_TASK REQUIREMENTS:_ Search the records for the string "join" and return each line that has it.

_SUPPLIED INFORMATION:_

○ ○ ○

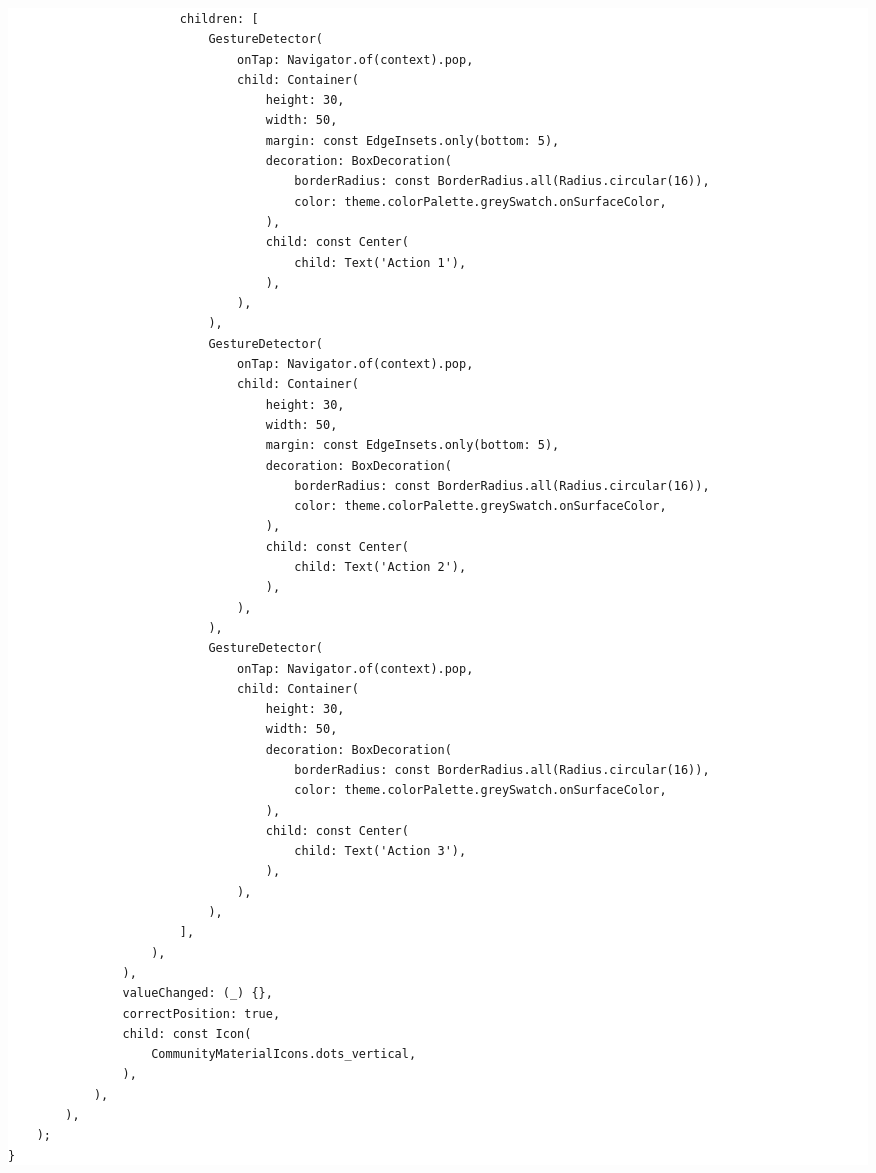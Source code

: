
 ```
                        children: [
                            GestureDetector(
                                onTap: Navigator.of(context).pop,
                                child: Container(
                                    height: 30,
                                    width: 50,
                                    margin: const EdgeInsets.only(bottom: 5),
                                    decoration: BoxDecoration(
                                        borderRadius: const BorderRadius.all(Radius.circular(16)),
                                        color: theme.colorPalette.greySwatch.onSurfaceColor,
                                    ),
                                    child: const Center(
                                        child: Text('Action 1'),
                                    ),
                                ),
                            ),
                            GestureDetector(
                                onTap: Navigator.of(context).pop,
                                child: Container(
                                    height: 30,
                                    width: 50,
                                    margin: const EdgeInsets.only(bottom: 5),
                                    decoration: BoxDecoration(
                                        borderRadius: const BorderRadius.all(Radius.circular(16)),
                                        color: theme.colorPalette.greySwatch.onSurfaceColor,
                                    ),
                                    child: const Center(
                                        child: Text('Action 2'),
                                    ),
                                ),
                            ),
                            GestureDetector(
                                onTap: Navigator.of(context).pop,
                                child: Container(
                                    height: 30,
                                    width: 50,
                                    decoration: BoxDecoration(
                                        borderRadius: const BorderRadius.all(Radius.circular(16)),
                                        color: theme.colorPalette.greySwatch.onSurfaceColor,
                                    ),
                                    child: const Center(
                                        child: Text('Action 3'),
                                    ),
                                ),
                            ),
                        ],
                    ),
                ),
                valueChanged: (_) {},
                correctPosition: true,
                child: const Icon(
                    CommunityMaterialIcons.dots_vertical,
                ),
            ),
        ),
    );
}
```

○ ○ ○

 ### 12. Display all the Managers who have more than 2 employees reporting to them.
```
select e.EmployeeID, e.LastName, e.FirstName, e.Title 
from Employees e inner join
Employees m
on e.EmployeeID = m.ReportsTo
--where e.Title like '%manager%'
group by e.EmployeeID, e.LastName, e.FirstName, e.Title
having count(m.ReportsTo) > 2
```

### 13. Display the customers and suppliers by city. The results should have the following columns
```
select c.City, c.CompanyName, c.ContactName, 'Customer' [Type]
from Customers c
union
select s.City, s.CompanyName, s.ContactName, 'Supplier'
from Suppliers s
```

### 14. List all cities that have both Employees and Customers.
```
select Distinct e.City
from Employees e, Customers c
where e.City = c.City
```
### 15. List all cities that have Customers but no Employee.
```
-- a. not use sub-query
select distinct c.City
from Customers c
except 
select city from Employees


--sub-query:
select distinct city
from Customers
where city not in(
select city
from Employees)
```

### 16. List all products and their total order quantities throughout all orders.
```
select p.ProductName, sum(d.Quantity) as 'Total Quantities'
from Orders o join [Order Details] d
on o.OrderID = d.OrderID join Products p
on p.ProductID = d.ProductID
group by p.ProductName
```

○ ○ ○

_COMPLETED TASK:_
from Employees e inner join
from Orders o join [Order Details] d
on o.OrderID = d.OrderID join Products p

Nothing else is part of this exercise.